By overlaying the archetypical short-term debt cycle on top of the archetypical long-term debt cycle and overlaying them both on top of the productivity trend line, one can derive a good template for tracking most economic/market movements.

1.) Productivity Growth

Real per capita GDP has increased at an average rate of ~2% over the last 100 years and hasn’t varied a lot from that. This is because, over time, knowledge increases, which in turn raises productivity and living standards. Over the very long run, there is relatively little variation from the 2% trend line. Even the Great Depression looks rather small. As a result, we can be relatively confident that, with time, the economy will get back on track. However, up close, these variations from trend can be enormous. For example, typically in depressions the peak-to-trough declines in real economic activity are around 20%, the destruction of financial wealth is typically more than 50%, and equity prices typically decline by roughly 80%.

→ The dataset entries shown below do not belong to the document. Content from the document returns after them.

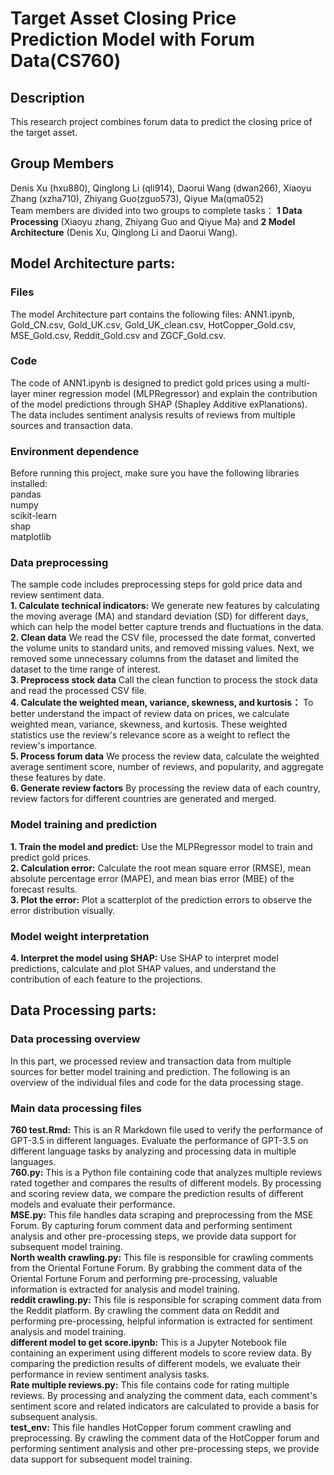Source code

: # Target Asset Closing Price Prediction Model with Forum Data(CS760)
## Description
This research project combines forum data to predict the closing price of the target asset. 

## Group Members 
Denis Xu (hxu880), Qinglong Li (qli914), Daorui Wang (dwan266), Xiaoyu Zhang (xzha710), Zhiyang Guo(zguo573), Qiyue Ma(qma052)  
Team members are divided into two groups to complete tasks： **1 Data Processing** (Xiaoyu zhang, Zhiyang Guo and Qiyue Ma) and **2 Model Architecture** (Denis Xu, Qinglong Li and Daorui Wang).

## Model Architecture parts:
### Files
The model Architecture part contains the following files: ANN1.ipynb, Gold_CN.csv, Gold_UK.csv, Gold_UK_clean.csv, HotCopper_Gold.csv, MSE_Gold.csv, Reddit_Gold.csv and ZGCF_Gold.csv.

### Code
The code of ANN1.ipynb is designed to predict gold prices using a multi-layer miner regression model (MLPRegressor) and explain the contribution of the model predictions through SHAP (Shapley Additive exPlanations). The data includes sentiment analysis results of reviews from multiple sources and transaction data.

### Environment dependence
Before running this project, make sure you have the following libraries installed:  
pandas  
numpy  
scikit-learn  
shap  
matplotlib  

### Data preprocessing
The sample code includes preprocessing steps for gold price data and review sentiment data.  
**1. Calculate technical indicators:** We generate new features by calculating the moving average (MA) and standard deviation (SD) for different days, which can help the model better capture trends and fluctuations in the data.  
**2. Clean data** We read the CSV file, processed the date format, converted the volume units to standard units, and removed missing values. Next, we removed some unnecessary columns from the dataset and limited the dataset to the time range of interest.  
**3. Preprocess stock data** Call the clean function to process the stock data and read the processed CSV file.  
**4. Calculate the weighted mean, variance, skewness, and kurtosis：** To better understand the impact of review data on prices, we calculate weighted mean, variance, skewness, and kurtosis. These weighted statistics use the review's relevance score as a weight to reflect the review's importance.  
**5. Process forum data** We process the review data, calculate the weighted average sentiment score, number of reviews, and popularity, and aggregate these features by date.  
**6. Generate review factors** By processing the review data of each country, review factors for different countries are generated and merged.  

### Model training and prediction
**1. Train the model and predict:** Use the MLPRegressor model to train and predict gold prices.  
**2. Calculation error:** Calculate the root mean square error (RMSE), mean absolute percentage error (MAPE), and mean bias error (MBE) of the forecast results.  
**3. Plot the error:** Plot a scatterplot of the prediction errors to observe the error distribution visually.  

### Model weight interpretation
**4. Interpret the model using SHAP:** Use SHAP to interpret model predictions, calculate and plot SHAP values, and understand the contribution of each feature to the projections.  

## Data Processing parts:
### Data processing overview
In this part, we processed review and transaction data from multiple sources for better model training and prediction. The following is an overview of the individual files and code for the data processing stage.

### Main data processing files
**760 test.Rmd:** This is an R Markdown file used to verify the performance of GPT-3.5 in different languages. Evaluate the performance of GPT-3.5 on different language tasks by analyzing and processing data in multiple languages.  
**760.py:** This is a Python file containing code that analyzes multiple reviews rated together and compares the results of different models. By processing and scoring review data, we compare the prediction results of different models and evaluate their performance.  
**MSE.py:** This file handles data scraping and preprocessing from the MSE Forum. By capturing forum comment data and performing sentiment analysis and other pre-processing steps, we provide data support for subsequent model training.  
**North wealth crawling.py:** This file is responsible for crawling comments from the Oriental Fortune Forum. By grabbing the comment data of the Oriental Fortune Forum and performing pre-processing, valuable information is extracted for analysis and model training.  
**reddit crawling.py:** This file is responsible for scraping comment data from the Reddit platform. By crawling the comment data on Reddit and performing pre-processing, helpful information is extracted for sentiment analysis and model training.  
**different model to get score.ipynb:** This is a Jupyter Notebook file containing an experiment using different models to score review data. By comparing the prediction results of different models, we evaluate their performance in review sentiment analysis tasks.  
**Rate multiple reviews.py:** This file contains code for rating multiple reviews. By processing and analyzing the comment data, each comment's sentiment score and related indicators are calculated to provide a basis for subsequent analysis.  
**test_env:** This file handles HotCopper forum comment crawling and preprocessing. By crawling the comment data of the HotCopper forum and performing sentiment analysis and other pre-processing steps, we provide data support for subsequent model training.  



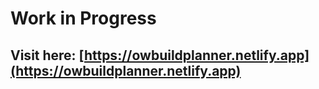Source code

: # Work in Progress

## Visit here: [https://owbuildplanner.netlify.app](https://owbuildplanner.netlify.app)

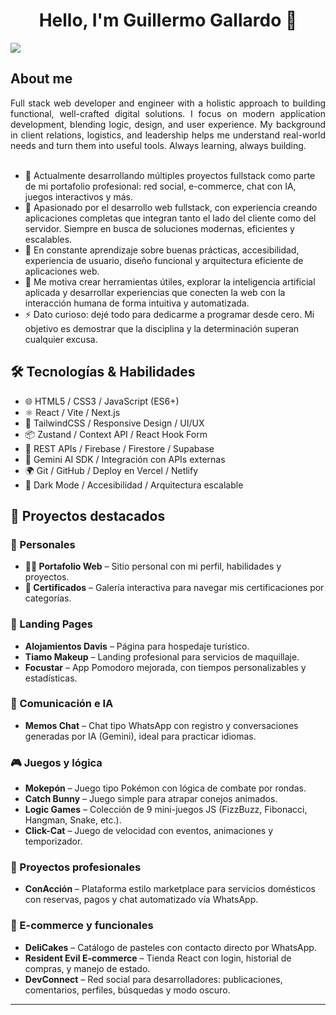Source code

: <div align="center">
<h1 align="center">Hello, I'm Guillermo Gallardo 👋</h1>
</div>
<img src="https://i.imgur.com/HKgtSsK.jpeg">

## About me
<div align="justify">
  Full stack web developer and engineer with a holistic approach to building functional, well-crafted digital solutions. I focus on modern application development, blending logic, design, and user experience. My background   in client relations, logistics, and leadership helps me understand real-world needs and turn them into useful tools. Always learning, always building.
</div>
<br>

- 🔭 Actualmente desarrollando múltiples proyectos fullstack como parte de mi portafolio profesional: red social, e-commerce, chat con IA, juegos interactivos y más.  
- 🧠 Apasionado por el desarrollo web fullstack, con experiencia creando aplicaciones completas que integran tanto el lado del cliente como del servidor. Siempre en busca de soluciones modernas, eficientes y escalables.  
- 🌱 En constante aprendizaje sobre buenas prácticas, accesibilidad, experiencia de usuario, diseño funcional y arquitectura eficiente de aplicaciones web.  
- 🤖 Me motiva crear herramientas útiles, explorar la inteligencia artificial aplicada y desarrollar experiencias que conecten la web con la interacción humana de forma intuitiva y automatizada.  
- ⚡ Dato curioso: dejé todo para dedicarme a programar desde cero. Mi objetivo es demostrar que la disciplina y la determinación superan cualquier excusa.  

## 🛠️ Tecnologías & Habilidades

- 🌐 HTML5 / CSS3 / JavaScript (ES6+)
- ⚛️ React / Vite / Next.js
- 🎨 TailwindCSS / Responsive Design / UI/UX
- 📦 Zustand / Context API / React Hook Form
- 📡 REST APIs / Firebase / Firestore / Supabase
- 🧠 Gemini AI SDK / Integración con APIs externas
- 🌍 Git / GitHub / Deploy en Vercel / Netlify
- 🌙 Dark Mode / Accesibilidad / Arquitectura escalable

## 🧩 Proyectos destacados

### 📁 Personales
- **🧑‍💻 Portafolio Web** – Sitio personal con mi perfil, habilidades y proyectos.
- **🏅 Certificados** – Galería interactiva para navegar mis certificaciones por categorías.

### 📱 Landing Pages
- **Alojamientos Davis** – Página para hospedaje turístico.
- **Tiamo Makeup** – Landing profesional para servicios de maquillaje.
- **Focustar** – App Pomodoro mejorada, con tiempos personalizables y estadísticas.

### 🤖 Comunicación e IA
- **Memos Chat** – Chat tipo WhatsApp con registro y conversaciones generadas por IA (Gemini), ideal para practicar idiomas.

### 🎮 Juegos y lógica
- **Mokepón** – Juego tipo Pokémon con lógica de combate por rondas.
- **Catch Bunny** – Juego simple para atrapar conejos animados.
- **Logic Games** – Colección de 9 mini-juegos JS (FizzBuzz, Fibonacci, Hangman, Snake, etc.).
- **Click-Cat** – Juego de velocidad con eventos, animaciones y temporizador.

### 🧹 Proyectos profesionales
- **ConAcción** – Plataforma estilo marketplace para servicios domésticos con reservas, pagos y chat automatizado vía WhatsApp.

### 🛒 E-commerce y funcionales
- **DeliCakes** – Catálogo de pasteles con contacto directo por WhatsApp.
- **Resident Evil E-commerce** – Tienda React con login, historial de compras, y manejo de estado.
- **DevConnect** – Red social para desarrolladores: publicaciones, comentarios, perfiles, búsquedas y modo oscuro.

---







<!--
**GuillermoGallardo1998/GuillermoGallardo1998** is a ✨ _special_ ✨ repository because its `README.md` (this file) appears on your GitHub profile.

Here are some ideas to get you started:

- 🔭 I’m currently working on ...
- 🌱 I’m currently learning ...
- 👯 I’m looking to collaborate on ...
- 🤔 I’m looking for help with ...
- 💬 Ask me about ...
- 📫 How to reach me: ...
- 😄 Pronouns: ...
- ⚡ Fun fact: ...
-->
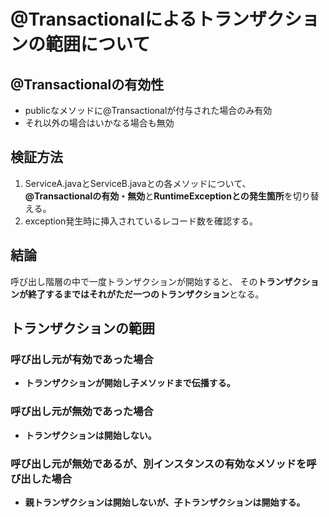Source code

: # @Transactionalによるトランザクションの範囲について
## @Transactionalの有効性
- publicなメソッドに@Transactionalが付与された場合のみ有効
- それ以外の場合はいかなる場合も無効
## 検証方法
1. ServiceA.javaとServiceB.javaとの各メソッドについて、  
**@Transactionalの有効・無効**と**RuntimeExceptionとの発生箇所**を切り替える。
1. exception発生時に挿入されているレコード数を確認する。
## 結論
呼び出し階層の中で一度トランザクションが開始すると、
その**トランザクションが終了するまではそれがただ一つのトランザクション**となる。
## トランザクションの範囲
### 呼び出し元が有効であった場合
- **トランザクションが開始し子メソッドまで伝播する。**
### 呼び出し元が無効であった場合
- **トランザクションは開始しない。**
### 呼び出し元が無効であるが、別インスタンスの有効なメソッドを呼び出した場合
- **親トランザクションは開始しないが、子トランザクションは開始する。**
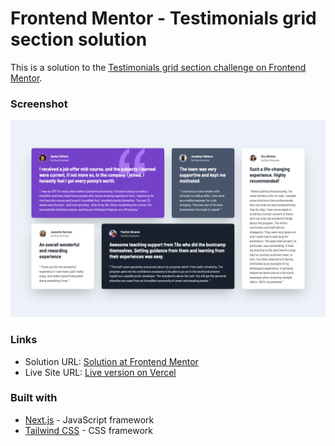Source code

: # Frontend Mentor - Testimonials grid section solution

This is a solution to the [Testimonials grid section challenge on Frontend Mentor](https://www.frontendmentor.io/challenges/testimonials-grid-section-Nnw6J7Un7).



### Screenshot

![Screenshot of the completed challenge](./design/screenshot.png)


### Links

- Solution URL: [Solution at Frontend Mentor](https://www.frontendmentor.io/solutions/testimonials-grid-section-tailwindcss-and-nextjs-pyf7uz8oML)
- Live Site URL: [Live version on Vercel](https://testimonials-grid-section-brown-eight.vercel.app)


### Built with

- [Next.js](https://nextjs.org/) - JavaScript framework
- [Tailwind CSS](https://tailwindcss.com/) - CSS framework

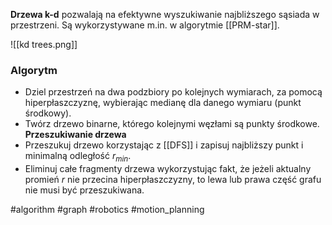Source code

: **Drzewa k-d** pozwalają na efektywne wyszukiwanie najbliższego sąsiada w przestrzeni. Są wykorzystywane m.in. w algorytmie [[PRM-star]].

![[kd trees.png]]

### Algorytm
- Dziel przestrzeń na dwa podzbiory po kolejnych wymiarach, za pomocą hiperpłaszczyznę, wybierając medianę dla danego wymiaru (punkt środkowy).
-  Twórz drzewo binarne, którego kolejnymi węzłami są punkty środkowe.
**Przeszukiwanie drzewa**
- Przeszukuj drzewo korzystając z [[DFS]] i zapisuj najbliższy punkt i minimalną odległość $r_{min}$.
- Eliminuj całe fragmenty drzewa wykorzystując fakt, że jeżeli aktualny promień $r$ nie przecina hiperpłaszczyzny, to lewa lub prawa część grafu nie musi być przeszukiwana.

#algorithm #graph #robotics #motion_planning 
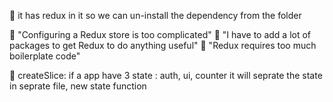 🤜 it has redux in it so we can un-install the dependency from the folder

🤜 "Configuring a Redux store is too complicated"
🤜 "I have to add a lot of packages to get Redux to do anything useful"
🤜 "Redux requires too much boilerplate code"

🤜 createSlice: if a app have 3 state : auth, ui, counter
    it will seprate the state in seprate file, new state function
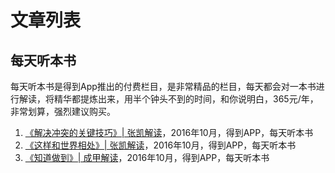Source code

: 文章列表
================

每天听本书
----------------

每天听本书是得到App推出的付费栏目，是非常精品的栏目，每天都会对一本书进行解读，将精华都提炼出来，用半个钟头不到的时间，和你说明白，365元/年，非常划算，强烈建议购买。

1. [《解决冲突的关键技巧》| 张凯解读](the-key-to-resolve-conflicts.md)，2016年10月，得到APP，每天听本书
2. [《这样和世界相处》| 张凯解读](live-with-the-world-like-this.md)，2016年10月，得到APP，每天听本书
3. [《知道做到》| 成甲解读](do-when-you-know.md)，2016年10月，得到APP，每天听本书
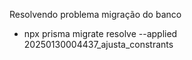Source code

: Resolvendo problema migração do banco

- npx prisma migrate resolve --applied 20250130004437_ajusta_constrants
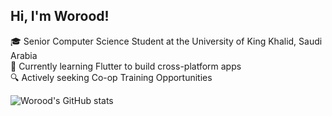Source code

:## Hi, I'm Worood!

🎓 Senior Computer Science Student at the University of King Khalid, Saudi Arabia<br/>
💭 Currently learning Flutter to build cross-platform apps<br/>
🔍 Actively seeking Co-op Training Opportunities<br/>

![Worood's GitHub stats](https://github-readme-stats.vercel.app/api?username=Worood11&count_privat=true&show_icons=true&theme=radical&hide_rank=false)

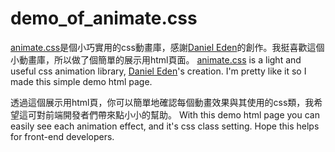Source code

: # demo_of_animate.css

<a class="relative" href="https://daneden.github.io/animate.css/" target="_blank">animate.css</a>是個小巧實用的css動畫庫，感謝<a href="https://daneden.me/" target="_blank">Daniel Eden</a>的創作。我挺喜歡這個小動畫庫，所以做了個簡單的展示用html頁面。
<a class="relative" href="https://daneden.github.io/animate.css/" target="_blank">animate.css</a> is a light and useful css animation library, <a href="https://daneden.me/" target="_blank">Daniel Eden</a>'s creation. I'm pretty like it so I made this simple demo html page.

透過這個展示用html頁，你可以簡單地確認每個動畫效果與其使用的css類，我希望這可對前端開發者們帶來點小小的幫助。
With this demo html page you can easily see each animation effect, and it's css class setting. Hope this helps for front-end developers.
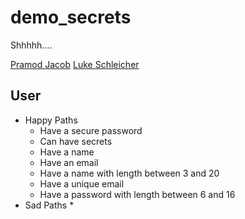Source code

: demo_secrets
============

Shhhhh....

[Pramod Jacob](https://github.com/domarp-j)
[Luke Schleicher](https://github.com/luke-schleicher)

## User
* Happy Paths
  * Have a secure password
  * Can have secrets
  * Have a name
  * Have an email
  * Have a name with length between 3 and 20
  * Have a unique email
  * Have a password with length between 6 and 16
* Sad Paths
  * 
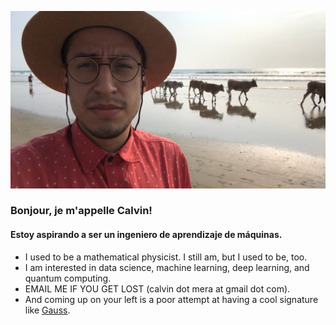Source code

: ![](hello_cowbeen.jpg?raw=True)

### Bonjour, je m'appelle Calvin!
#### Estoy aspirando a ser un ingeniero de aprendizaje de máquinas.

- I used to be a mathematical physicist. I still am, but I used to be, too.
- I am interested in data science, machine learning, deep learning, and quantum computing.
- EMAIL ME IF YOU GET LOST (calvin dot mera at gmail dot com).
- And coming up on your left is a poor attempt at having a cool signature like [Gauss](https://en.wikipedia.org/wiki/Carl_Friedrich_Gauss#/media/File:Carl_Friedrich_Gau%C3%9F_signature.svg).
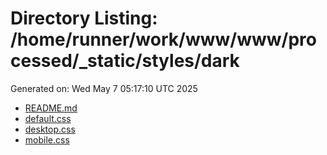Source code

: # Directory Listing: /home/runner/work/www/www/processed/_static/styles/dark
Generated on: Wed May  7 05:17:10 UTC 2025

- [README.md](README.md)
- [default.css](default.css)
- [desktop.css](desktop.css)
- [mobile.css](mobile.css)
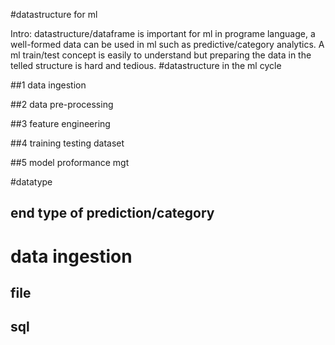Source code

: #datastructure for ml

Intro: datastructure/dataframe is important for ml in programe language, 
a well-formed data can be used in ml such as predictive/category analytics. A ml train/test concept is easily to understand but preparing the data in the telled structure is hard and tedious.
#datastructure in the ml cycle

##1 data ingestion

##2 data pre-processing

##3 feature engineering

##4 training testing dataset

##5 model proformance mgt

#datatype

## end type of prediction/category
# data ingestion
## file
## sql
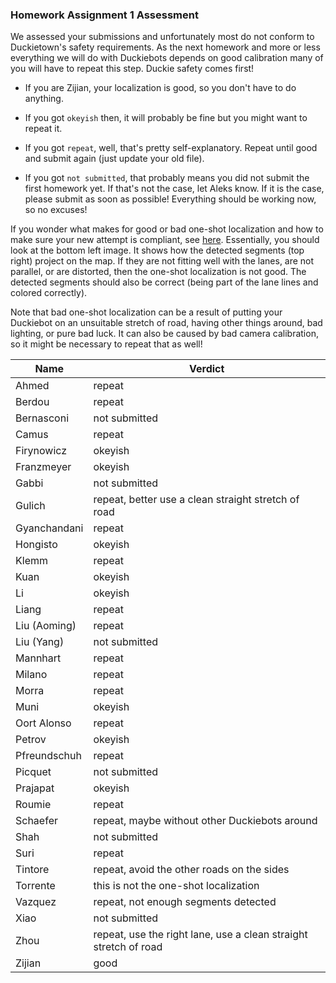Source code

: ### Homework Assignment 1 Assessment

We assessed your submissions and unfortunately most do not conform to Duckietown's safety requirements. As the next homework and more or less everything we will do with Duckiebots depends on good calibration many of you will have to repeat this step. Duckie safety comes first!

* If you are Zijian, your localization is good, so you don't have to do anything.

* If you got `okeyish` then, it will probably be fine but you might want to repeat it.

* If you got `repeat`, well, that's pretty self-explanatory. Repeat until good and submit again (just update your old file).

* If you got `not submitted`, that probably means you did not submit the first homework yet. If that's not the case, let Aleks know. If it is the case, please submit as soon as possible! Everything should be working now, so no excuses!

If you wonder what makes for good or bad one-shot localization and how to make sure your new attempt is compliant, see [here](http://docs.duckietown.org/DT18/opmanual_duckiebot/out/camera_calib.html). Essentially, you should look at the bottom left image. It shows how the detected segments (top right) project on the map. If they are not fitting well with the lanes, are not parallel, or are distorted, then the one-shot localization is not good. The detected segments should also be correct (being part of the lane lines and colored correctly).

Note that bad one-shot localization can be a result of putting your Duckiebot on an unsuitable stretch of road, having other things around, bad lighting, or pure bad luck. It can also be caused by bad camera calibration, so it might be necessary to repeat that as well!


| Name         | Verdict                                                          |
|--------------|------------------------------------------------------------------|
| Ahmed        | repeat                                                           |
| Berdou       | repeat                                                           |
| Bernasconi   | not submitted                                                    |
| Camus        | repeat                                                           |
| Firynowicz   | okeyish                                                          |
| Franzmeyer   | okeyish                                                          |
| Gabbi        | not submitted                                                    |
| Gulich       | repeat, better use a clean straight stretch of road              |
| Gyanchandani | repeat                                                           |
| Hongisto     | okeyish                                                          |
| Klemm        | repeat                                                           |
| Kuan         | okeyish                                       |
| Li           | okeyish                                                          |
| Liang        | repeat                                                           |
| Liu (Aoming) | repeat                                                           |
| Liu (Yang)   | not submitted                                                    |
| Mannhart     | repeat                                                           |
| Milano       | repeat                                                           |
| Morra        | repeat                                                           |
| Muni         | okeyish                                                          |
| Oort Alonso  | repeat                                                           |
| Petrov       | okeyish                                                          |
| Pfreundschuh | repeat                                                           |
| Picquet      | not submitted                                                    |
| Prajapat     | okeyish                                                          |
| Roumie       | repeat                                                           |
| Schaefer     | repeat, maybe without other Duckiebots around                    |
| Shah         | not submitted                                                    |
| Suri         | repeat                                                           |
| Tintore      | repeat, avoid the other roads on the sides                       |
| Torrente     | this is not the one-shot localization                            |
| Vazquez      | repeat, not enough segments detected                             |
| Xiao         | not submitted                                                    |
| Zhou         | repeat, use the right lane, use a clean straight stretch of road |
| Zijian       | good                                                             |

Swings around this trend are not primarily due to expansions and contractions in knowledge. For example, the Great Depression didn’t occur because people forgot how to efficiently produce, and it wasn’t set off by war or drought. All the elements that make the economy buzz were there, yet it stagnated. So why didn’t the idle factories simply hire the unemployed to utilize the abundant resources in order to produce prosperity? These cycles are not due to events beyond our control (i.e. natural disasters). They are due to human nature and the way the credit system works.

Most importantly, major swings around the trend are due to the expansions and contractions in credit (i.e. credit cycles). A cycle is nothing more than a logical sequence of events leading to a repetitious pattern. In a market-based economy, cycles of expansions and contractions in credit drive economic cycles, and they occur for perfectly logical reasons.

Prosperity exists when the economy is operating at a high level of capacity: in other words, when demand is pressing up against a pre-existing level of capacity. At such times, business profits are good, and unemployment is low. The longer these conditions persist, the more capacity will be increased, typically financed by credit growth. Declining demand creates a condition of low capacity utilization; as a result, business profits are bad, and unemployment is high. The longer these conditions exist, the more cost-cutting (i.e. restructuring) will occur, typically including debt and equity write-downs. Therefore, prosperity equals high demand, and in our credit-based economy, strong demand equals strong real credit growth; conversely, deleveraging equals low demand, and hence lower and falling real credit growth. Contrary to now-popular thinking, recessions and depressions do not develop because of productivity (i.e. inabilities to produce efficiently); they develop from declines in demand, typically due to a fall-off in credit creation.


Money is what you settle your payments with. Some people mistakenly believe that money is whatever will buy you goods and services, whether that’s dollar bills or simply a promise to pay (i.e. whether it’s a credit card or an account at the local grocery). When a department store gives you merchandise in return for your signature on a credit card form, is that signature money? No, because you did not settle the transaction. Rather, you promised to pay money. So you created credit, which is a promise to pay money.

The Federal Reserve has chosen to define “money” in terms of aggregates (i.e. currency plus various forms of credit – M1, M2, etc.), but this is misleading. Virtually all of what they call money is credit (i.e. promises to deliver money) rather than money itself. The total amount of debt in the U.S. is about $50 trillion and the total amount of money (i.e. currency and reserves) in existence is about $3 trillion. So, if we were to use these numbers as a guide, the amount of promises to deliver money (i.e. debt) is roughly 15 times the amount of money there is to deliver. The main point is that most people buy things with credit and don’t pay much attention to what they are promising to deliver and where they are going to get it from, so there is much less money than obligations to deliver it.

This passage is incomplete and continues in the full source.